--- Material supplied ---
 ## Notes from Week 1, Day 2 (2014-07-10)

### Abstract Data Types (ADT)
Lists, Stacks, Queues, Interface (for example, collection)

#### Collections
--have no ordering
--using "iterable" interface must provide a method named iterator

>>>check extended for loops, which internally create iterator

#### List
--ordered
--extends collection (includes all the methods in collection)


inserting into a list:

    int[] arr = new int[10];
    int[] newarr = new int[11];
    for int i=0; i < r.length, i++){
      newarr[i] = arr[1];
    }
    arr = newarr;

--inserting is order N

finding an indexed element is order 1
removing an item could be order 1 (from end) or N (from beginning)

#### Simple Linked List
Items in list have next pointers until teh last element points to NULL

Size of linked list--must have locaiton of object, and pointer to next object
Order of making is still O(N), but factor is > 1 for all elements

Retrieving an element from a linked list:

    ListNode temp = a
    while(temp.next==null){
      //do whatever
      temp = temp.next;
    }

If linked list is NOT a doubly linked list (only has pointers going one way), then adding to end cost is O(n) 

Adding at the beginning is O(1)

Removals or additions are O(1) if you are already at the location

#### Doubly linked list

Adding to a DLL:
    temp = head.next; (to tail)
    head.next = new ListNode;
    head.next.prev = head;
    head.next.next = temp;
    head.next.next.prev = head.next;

* * *

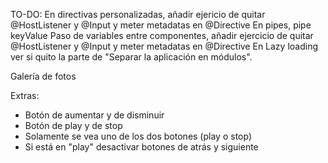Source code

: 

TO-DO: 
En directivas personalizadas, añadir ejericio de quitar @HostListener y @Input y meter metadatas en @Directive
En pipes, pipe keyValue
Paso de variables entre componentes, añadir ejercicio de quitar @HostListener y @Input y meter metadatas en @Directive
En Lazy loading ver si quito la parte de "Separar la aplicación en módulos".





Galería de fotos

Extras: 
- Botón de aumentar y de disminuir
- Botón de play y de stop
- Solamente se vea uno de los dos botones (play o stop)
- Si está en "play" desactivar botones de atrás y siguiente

--- Task statement ---
In the records, locate each line holding the string "next" and copy it.

--- Response to this task ---
Items in list have next pointers until teh last element points to NULL
Size of linked list--must have locaiton of object, and pointer to next object
    while(temp.next==null){
      temp = temp.next;
    temp = head.next; (to tail)
    head.next = new ListNode;
    head.next.prev = head;
    head.next.next = temp;
    head.next.next.prev = head.next;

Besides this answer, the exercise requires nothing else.